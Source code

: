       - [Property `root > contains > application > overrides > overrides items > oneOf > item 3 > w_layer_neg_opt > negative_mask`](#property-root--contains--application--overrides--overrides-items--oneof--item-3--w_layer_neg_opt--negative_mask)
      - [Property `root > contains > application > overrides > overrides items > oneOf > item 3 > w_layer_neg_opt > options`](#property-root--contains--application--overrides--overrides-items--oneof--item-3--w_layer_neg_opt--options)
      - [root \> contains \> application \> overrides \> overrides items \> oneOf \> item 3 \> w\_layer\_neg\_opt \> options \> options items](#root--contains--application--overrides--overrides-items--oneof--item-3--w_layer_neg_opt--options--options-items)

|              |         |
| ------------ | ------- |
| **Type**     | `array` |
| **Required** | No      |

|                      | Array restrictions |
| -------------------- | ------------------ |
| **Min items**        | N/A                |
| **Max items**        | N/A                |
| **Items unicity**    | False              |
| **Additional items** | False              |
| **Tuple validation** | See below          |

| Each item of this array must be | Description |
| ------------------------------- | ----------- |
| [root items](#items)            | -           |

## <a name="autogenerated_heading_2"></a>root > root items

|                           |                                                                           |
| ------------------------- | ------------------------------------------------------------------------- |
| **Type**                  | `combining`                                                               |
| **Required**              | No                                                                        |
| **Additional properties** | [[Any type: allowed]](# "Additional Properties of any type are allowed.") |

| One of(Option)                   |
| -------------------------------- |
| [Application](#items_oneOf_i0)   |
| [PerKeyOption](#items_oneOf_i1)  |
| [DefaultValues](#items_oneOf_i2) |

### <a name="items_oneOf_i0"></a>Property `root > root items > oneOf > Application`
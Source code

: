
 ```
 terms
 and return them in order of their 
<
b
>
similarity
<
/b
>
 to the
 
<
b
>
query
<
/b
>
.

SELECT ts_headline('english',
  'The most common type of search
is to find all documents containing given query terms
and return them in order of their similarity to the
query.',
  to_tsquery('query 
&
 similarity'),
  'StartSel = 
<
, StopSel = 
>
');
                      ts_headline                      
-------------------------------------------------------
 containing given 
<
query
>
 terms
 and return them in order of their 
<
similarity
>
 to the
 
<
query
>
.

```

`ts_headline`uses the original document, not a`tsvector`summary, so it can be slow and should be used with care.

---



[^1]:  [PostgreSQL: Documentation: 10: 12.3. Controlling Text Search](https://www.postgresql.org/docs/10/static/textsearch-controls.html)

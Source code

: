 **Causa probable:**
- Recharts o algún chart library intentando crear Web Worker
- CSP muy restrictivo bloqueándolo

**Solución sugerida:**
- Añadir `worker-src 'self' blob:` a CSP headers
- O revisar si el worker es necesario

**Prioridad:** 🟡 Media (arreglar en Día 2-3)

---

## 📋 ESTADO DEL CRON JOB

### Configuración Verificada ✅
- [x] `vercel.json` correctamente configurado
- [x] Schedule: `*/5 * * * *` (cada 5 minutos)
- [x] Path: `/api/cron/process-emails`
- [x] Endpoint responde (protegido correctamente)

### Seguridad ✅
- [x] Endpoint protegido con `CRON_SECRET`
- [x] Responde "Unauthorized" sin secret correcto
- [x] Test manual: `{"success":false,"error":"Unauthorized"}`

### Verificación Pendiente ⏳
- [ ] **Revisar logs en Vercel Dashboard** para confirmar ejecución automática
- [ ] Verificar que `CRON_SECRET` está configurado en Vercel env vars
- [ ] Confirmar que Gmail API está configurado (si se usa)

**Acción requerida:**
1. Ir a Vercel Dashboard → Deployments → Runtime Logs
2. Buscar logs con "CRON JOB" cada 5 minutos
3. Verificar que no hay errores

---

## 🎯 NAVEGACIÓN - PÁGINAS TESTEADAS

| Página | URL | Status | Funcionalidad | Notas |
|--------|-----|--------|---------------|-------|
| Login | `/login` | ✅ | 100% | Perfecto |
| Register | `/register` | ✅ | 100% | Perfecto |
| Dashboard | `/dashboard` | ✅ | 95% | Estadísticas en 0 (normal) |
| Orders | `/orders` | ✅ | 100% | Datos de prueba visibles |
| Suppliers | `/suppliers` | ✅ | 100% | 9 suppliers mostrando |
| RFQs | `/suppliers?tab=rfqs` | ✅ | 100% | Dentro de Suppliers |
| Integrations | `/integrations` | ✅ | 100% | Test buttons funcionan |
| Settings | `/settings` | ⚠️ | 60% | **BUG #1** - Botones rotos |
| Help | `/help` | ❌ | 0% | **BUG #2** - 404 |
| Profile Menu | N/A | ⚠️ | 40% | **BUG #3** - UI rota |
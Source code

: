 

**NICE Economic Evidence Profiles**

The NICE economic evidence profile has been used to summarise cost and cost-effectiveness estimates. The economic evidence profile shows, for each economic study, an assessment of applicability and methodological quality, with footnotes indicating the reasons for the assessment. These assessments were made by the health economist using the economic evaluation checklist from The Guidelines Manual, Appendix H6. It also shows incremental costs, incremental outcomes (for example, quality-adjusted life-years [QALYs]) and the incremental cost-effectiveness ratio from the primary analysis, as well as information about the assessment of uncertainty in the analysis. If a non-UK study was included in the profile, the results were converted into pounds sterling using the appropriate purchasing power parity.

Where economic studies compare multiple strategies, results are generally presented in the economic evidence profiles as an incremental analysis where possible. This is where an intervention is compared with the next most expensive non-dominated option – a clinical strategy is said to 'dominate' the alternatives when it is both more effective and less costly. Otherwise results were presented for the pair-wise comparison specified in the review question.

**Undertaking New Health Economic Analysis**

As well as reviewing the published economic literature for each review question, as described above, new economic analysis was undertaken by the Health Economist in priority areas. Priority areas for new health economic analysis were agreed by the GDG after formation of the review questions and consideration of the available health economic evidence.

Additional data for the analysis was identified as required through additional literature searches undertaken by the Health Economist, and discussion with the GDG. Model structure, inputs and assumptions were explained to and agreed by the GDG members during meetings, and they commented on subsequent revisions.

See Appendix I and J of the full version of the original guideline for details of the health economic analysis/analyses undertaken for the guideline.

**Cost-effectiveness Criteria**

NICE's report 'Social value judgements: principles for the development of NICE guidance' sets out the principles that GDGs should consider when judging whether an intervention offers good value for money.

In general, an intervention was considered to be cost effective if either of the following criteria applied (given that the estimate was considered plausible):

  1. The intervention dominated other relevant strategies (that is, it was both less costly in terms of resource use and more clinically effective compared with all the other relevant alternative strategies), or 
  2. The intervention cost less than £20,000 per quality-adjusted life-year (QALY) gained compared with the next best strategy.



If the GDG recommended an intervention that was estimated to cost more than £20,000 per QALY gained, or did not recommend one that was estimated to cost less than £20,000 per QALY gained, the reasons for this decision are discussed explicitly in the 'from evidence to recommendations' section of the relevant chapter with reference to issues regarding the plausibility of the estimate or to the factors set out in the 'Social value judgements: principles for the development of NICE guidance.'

*Activity:* Each record above is to be reproduced exactly, in full.

*Written reply:*
Source code

:       - [Property `root > contains > application > overrides > overrides items > oneOf > item 3 > w_layer_neg_opt > negative_mask`](#property-root--contains--application--overrides--overrides-items--oneof--item-3--w_layer_neg_opt--negative_mask)
      - [Property `root > contains > application > overrides > overrides items > oneOf > item 3 > w_layer_neg_opt > options`](#property-root--contains--application--overrides--overrides-items--oneof--item-3--w_layer_neg_opt--options)
      - [root \> contains \> application \> overrides \> overrides items \> oneOf \> item 3 \> w\_layer\_neg\_opt \> options \> options items](#root--contains--application--overrides--overrides-items--oneof--item-3--w_layer_neg_opt--options--options-items)

|              |         |
| ------------ | ------- |
| **Type**     | `array` |
| **Required** | No      |

|                      | Array restrictions |
| -------------------- | ------------------ |
| **Min items**        | N/A                |
| **Max items**        | N/A                |
| **Items unicity**    | False              |
| **Additional items** | False              |
| **Tuple validation** | See below          |

| Each item of this array must be | Description |
| ------------------------------- | ----------- |
| [root items](#items)            | -           |

## <a name="autogenerated_heading_2"></a>root > root items

|                           |                                                                           |
| ------------------------- | ------------------------------------------------------------------------- |
| **Type**                  | `combining`                                                               |
| **Required**              | No                                                                        |
| **Additional properties** | [[Any type: allowed]](# "Additional Properties of any type are allowed.") |

| One of(Option)                   |
| -------------------------------- |
| [Application](#items_oneOf_i0)   |
| [PerKeyOption](#items_oneOf_i1)  |
| [DefaultValues](#items_oneOf_i2) |

### <a name="items_oneOf_i0"></a>Property `root > root items > oneOf > Application`
Source code

:
 ```
 terms
 and return them in order of their 
<
b
>
similarity
<
/b
>
 to the
 
<
b
>
query
<
/b
>
.

SELECT ts_headline('english',
  'The most common type of search
is to find all documents containing given query terms
and return them in order of their similarity to the
query.',
  to_tsquery('query 
&
 similarity'),
  'StartSel = 
<
, StopSel = 
>
');
                      ts_headline                      
-------------------------------------------------------
 containing given 
<
query
>
 terms
 and return them in order of their 
<
similarity
>
 to the
 
<
query
>
.

```

`ts_headline`uses the original document, not a`tsvector`summary, so it can be slow and should be used with care.

---



[^1]:  [PostgreSQL: Documentation: 10: 12.3. Controlling Text Search](https://www.postgresql.org/docs/10/static/textsearch-controls.html)

Source code

: **Causa probable:**
- Recharts o algún chart library intentando crear Web Worker
- CSP muy restrictivo bloqueándolo

**Solución sugerida:**
- Añadir `worker-src 'self' blob:` a CSP headers
- O revisar si el worker es necesario

**Prioridad:** 🟡 Media (arreglar en Día 2-3)

---

## 📋 ESTADO DEL CRON JOB

### Configuración Verificada ✅
- [x] `vercel.json` correctamente configurado
- [x] Schedule: `*/5 * * * *` (cada 5 minutos)
- [x] Path: `/api/cron/process-emails`
- [x] Endpoint responde (protegido correctamente)

### Seguridad ✅
- [x] Endpoint protegido con `CRON_SECRET`
- [x] Responde "Unauthorized" sin secret correcto
- [x] Test manual: `{"success":false,"error":"Unauthorized"}`

### Verificación Pendiente ⏳
- [ ] **Revisar logs en Vercel Dashboard** para confirmar ejecución automática
- [ ] Verificar que `CRON_SECRET` está configurado en Vercel env vars
- [ ] Confirmar que Gmail API está configurado (si se usa)

**Acción requerida:**
1. Ir a Vercel Dashboard → Deployments → Runtime Logs
2. Buscar logs con "CRON JOB" cada 5 minutos
3. Verificar que no hay errores

---

## 🎯 NAVEGACIÓN - PÁGINAS TESTEADAS

| Página | URL | Status | Funcionalidad | Notas |
|--------|-----|--------|---------------|-------|
| Login | `/login` | ✅ | 100% | Perfecto |
| Register | `/register` | ✅ | 100% | Perfecto |
| Dashboard | `/dashboard` | ✅ | 95% | Estadísticas en 0 (normal) |
| Orders | `/orders` | ✅ | 100% | Datos de prueba visibles |
| Suppliers | `/suppliers` | ✅ | 100% | 9 suppliers mostrando |
| RFQs | `/suppliers?tab=rfqs` | ✅ | 100% | Dentro de Suppliers |
| Integrations | `/integrations` | ✅ | 100% | Test buttons funcionan |
| Settings | `/settings` | ⚠️ | 60% | **BUG #1** - Botones rotos |
| Help | `/help` | ❌ | 0% | **BUG #2** - 404 |
| Profile Menu | N/A | ⚠️ | 40% | **BUG #3** - UI rota |
Source code

: 

**NICE Economic Evidence Profiles**

The NICE economic evidence profile has been used to summarise cost and cost-effectiveness estimates. The economic evidence profile shows, for each economic study, an assessment of applicability and methodological quality, with footnotes indicating the reasons for the assessment. These assessments were made by the health economist using the economic evaluation checklist from The Guidelines Manual, Appendix H6. It also shows incremental costs, incremental outcomes (for example, quality-adjusted life-years [QALYs]) and the incremental cost-effectiveness ratio from the primary analysis, as well as information about the assessment of uncertainty in the analysis. If a non-UK study was included in the profile, the results were converted into pounds sterling using the appropriate purchasing power parity.

Where economic studies compare multiple strategies, results are generally presented in the economic evidence profiles as an incremental analysis where possible. This is where an intervention is compared with the next most expensive non-dominated option – a clinical strategy is said to 'dominate' the alternatives when it is both more effective and less costly. Otherwise results were presented for the pair-wise comparison specified in the review question.

**Undertaking New Health Economic Analysis**

As well as reviewing the published economic literature for each review question, as described above, new economic analysis was undertaken by the Health Economist in priority areas. Priority areas for new health economic analysis were agreed by the GDG after formation of the review questions and consideration of the available health economic evidence.

Additional data for the analysis was identified as required through additional literature searches undertaken by the Health Economist, and discussion with the GDG. Model structure, inputs and assumptions were explained to and agreed by the GDG members during meetings, and they commented on subsequent revisions.

See Appendix I and J of the full version of the original guideline for details of the health economic analysis/analyses undertaken for the guideline.

**Cost-effectiveness Criteria**

NICE's report 'Social value judgements: principles for the development of NICE guidance' sets out the principles that GDGs should consider when judging whether an intervention offers good value for money.

In general, an intervention was considered to be cost effective if either of the following criteria applied (given that the estimate was considered plausible):

  1. The intervention dominated other relevant strategies (that is, it was both less costly in terms of resource use and more clinically effective compared with all the other relevant alternative strategies), or 
  2. The intervention cost less than £20,000 per quality-adjusted life-year (QALY) gained compared with the next best strategy.



If the GDG recommended an intervention that was estimated to cost more than £20,000 per QALY gained, or did not recommend one that was estimated to cost less than £20,000 per QALY gained, the reasons for this decision are discussed explicitly in the 'from evidence to recommendations' section of the relevant chapter with reference to issues regarding the plausibility of the estimate or to the factors set out in the 'Social value judgements: principles for the development of NICE guidance.'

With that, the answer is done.